### HOW TO COMPLETE THIS TASK
Reproduce verbatim all of the data given below, but do not carry over the images.

══ DATA IN THIS EXERCISE

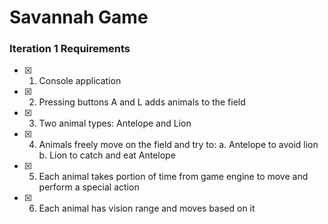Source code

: # Savannah Game

### Iteration 1 Requirements
- [x]  1. Console application
- [x] 2. Pressing buttons A and L adds animals to the field
- [x] 3. Two animal types: Antelope and Lion
- [x] 4. Animals freely move on the field and try to:
        a. Antelope to avoid lion
        b. Lion to catch and eat Antelope
- [x] 5. Each animal takes portion of time from game engine to move and perform a special action
- [x] 6. Each animal has vision range and moves based on it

════

### TASK SOLUTION
Source code

: # Savannah Game

### Iteration 1 Requirements
- [x]  1. Console application
- [x] 2. Pressing buttons A and L adds animals to the field
- [x] 3. Two animal types: Antelope and Lion
- [x] 4. Animals freely move on the field and try to:
        a. Antelope to avoid lion
        b. Lion to catch and eat Antelope
- [x] 5. Each animal takes portion of time from game engine to move and perform a special action
- [x] 6. Each animal has vision range and moves based on it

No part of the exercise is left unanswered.